-- Opening Marker --

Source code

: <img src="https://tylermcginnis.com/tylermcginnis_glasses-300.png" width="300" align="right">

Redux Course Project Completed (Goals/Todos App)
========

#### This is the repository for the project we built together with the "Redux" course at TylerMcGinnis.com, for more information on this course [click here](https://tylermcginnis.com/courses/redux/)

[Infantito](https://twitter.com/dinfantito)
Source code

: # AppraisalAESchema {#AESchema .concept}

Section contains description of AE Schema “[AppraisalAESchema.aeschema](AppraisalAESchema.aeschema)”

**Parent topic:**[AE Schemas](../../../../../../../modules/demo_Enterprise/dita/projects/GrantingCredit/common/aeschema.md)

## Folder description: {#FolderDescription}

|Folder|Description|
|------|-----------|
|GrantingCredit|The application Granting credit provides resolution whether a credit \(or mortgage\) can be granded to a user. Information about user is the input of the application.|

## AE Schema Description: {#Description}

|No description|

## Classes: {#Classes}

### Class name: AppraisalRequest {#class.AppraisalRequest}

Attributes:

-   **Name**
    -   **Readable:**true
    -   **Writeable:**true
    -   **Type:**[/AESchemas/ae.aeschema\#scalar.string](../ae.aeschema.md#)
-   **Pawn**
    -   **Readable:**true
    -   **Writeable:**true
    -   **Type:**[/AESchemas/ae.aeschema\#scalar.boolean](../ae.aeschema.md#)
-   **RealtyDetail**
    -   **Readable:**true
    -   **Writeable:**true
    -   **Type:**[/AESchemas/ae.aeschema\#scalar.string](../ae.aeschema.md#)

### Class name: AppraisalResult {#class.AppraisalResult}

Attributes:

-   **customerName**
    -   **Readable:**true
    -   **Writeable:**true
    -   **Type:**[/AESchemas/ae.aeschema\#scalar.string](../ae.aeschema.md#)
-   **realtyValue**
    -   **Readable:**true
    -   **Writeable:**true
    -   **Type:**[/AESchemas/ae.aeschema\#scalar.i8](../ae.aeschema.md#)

-- Closing Marker --

• Work task: From the first line of the material above down to the line with "Section contains description", output each line exactly; include both of those lines and add no others.

• Problem solution:
Source code

: <img src="https://tylermcginnis.com/tylermcginnis_glasses-300.png" width="300" align="right">

Redux Course Project Completed (Goals/Todos App)
========

#### This is the repository for the project we built together with the "Redux" course at TylerMcGinnis.com, for more information on this course [click here](https://tylermcginnis.com/courses/redux/)

[Infantito](https://twitter.com/dinfantito)
Source code

: # AppraisalAESchema {#AESchema .concept}

Section contains description of AE Schema “[AppraisalAESchema.aeschema](AppraisalAESchema.aeschema)”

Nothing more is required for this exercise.